→ **Task description**
Your answer should consist of each line below that contains the string "Gazlowe".

-*-

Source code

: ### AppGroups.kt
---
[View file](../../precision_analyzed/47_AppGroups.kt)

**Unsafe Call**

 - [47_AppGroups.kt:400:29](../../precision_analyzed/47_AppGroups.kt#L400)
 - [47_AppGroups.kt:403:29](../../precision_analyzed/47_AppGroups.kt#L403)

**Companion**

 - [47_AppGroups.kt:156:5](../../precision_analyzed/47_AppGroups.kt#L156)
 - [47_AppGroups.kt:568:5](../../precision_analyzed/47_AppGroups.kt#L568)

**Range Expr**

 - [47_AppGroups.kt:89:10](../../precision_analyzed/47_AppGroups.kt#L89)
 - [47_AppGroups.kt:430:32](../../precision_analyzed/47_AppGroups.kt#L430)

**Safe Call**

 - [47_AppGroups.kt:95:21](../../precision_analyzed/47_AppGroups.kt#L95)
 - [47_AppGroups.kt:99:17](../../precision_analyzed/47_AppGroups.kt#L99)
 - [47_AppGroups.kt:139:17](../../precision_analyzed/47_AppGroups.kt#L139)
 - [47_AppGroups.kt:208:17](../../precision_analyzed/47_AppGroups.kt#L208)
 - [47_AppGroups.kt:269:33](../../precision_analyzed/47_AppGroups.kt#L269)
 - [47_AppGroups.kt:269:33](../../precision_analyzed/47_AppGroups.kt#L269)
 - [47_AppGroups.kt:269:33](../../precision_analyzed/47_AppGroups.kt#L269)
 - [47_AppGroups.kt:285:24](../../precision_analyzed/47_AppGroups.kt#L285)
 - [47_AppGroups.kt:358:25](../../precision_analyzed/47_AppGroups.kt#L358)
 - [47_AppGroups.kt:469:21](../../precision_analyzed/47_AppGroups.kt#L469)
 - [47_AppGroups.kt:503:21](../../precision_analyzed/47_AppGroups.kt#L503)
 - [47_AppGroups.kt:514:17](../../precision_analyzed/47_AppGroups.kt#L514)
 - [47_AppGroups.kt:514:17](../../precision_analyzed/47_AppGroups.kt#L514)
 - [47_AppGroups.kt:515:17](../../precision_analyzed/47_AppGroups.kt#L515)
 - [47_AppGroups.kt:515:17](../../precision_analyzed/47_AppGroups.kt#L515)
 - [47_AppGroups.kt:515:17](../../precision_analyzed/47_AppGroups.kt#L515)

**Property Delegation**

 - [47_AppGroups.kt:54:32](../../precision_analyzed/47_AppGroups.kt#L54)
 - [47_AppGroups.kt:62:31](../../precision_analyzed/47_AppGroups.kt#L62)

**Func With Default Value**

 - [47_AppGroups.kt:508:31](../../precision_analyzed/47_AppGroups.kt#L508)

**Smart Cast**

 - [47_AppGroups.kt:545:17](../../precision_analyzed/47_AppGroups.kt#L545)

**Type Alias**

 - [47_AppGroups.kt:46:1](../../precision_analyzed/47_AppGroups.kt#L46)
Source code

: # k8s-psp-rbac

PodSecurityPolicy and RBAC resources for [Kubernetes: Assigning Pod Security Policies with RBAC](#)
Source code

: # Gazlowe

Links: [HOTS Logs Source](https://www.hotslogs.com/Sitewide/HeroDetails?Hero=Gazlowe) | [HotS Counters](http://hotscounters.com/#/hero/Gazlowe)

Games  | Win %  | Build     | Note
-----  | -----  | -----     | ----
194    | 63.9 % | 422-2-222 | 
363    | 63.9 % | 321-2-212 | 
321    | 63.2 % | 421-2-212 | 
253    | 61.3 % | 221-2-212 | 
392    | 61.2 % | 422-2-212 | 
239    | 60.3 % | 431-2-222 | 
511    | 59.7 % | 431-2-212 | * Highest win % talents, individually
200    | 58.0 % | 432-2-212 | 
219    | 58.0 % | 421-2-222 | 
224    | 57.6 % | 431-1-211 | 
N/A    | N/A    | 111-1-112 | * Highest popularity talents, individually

-*-

→ **Result for this exercise**
: # Gazlowe
Links: [HOTS Logs Source](https://www.hotslogs.com/Sitewide/HeroDetails?Hero=Gazlowe) | [HotS Counters](http://hotscounters.com/#/hero/Gazlowe)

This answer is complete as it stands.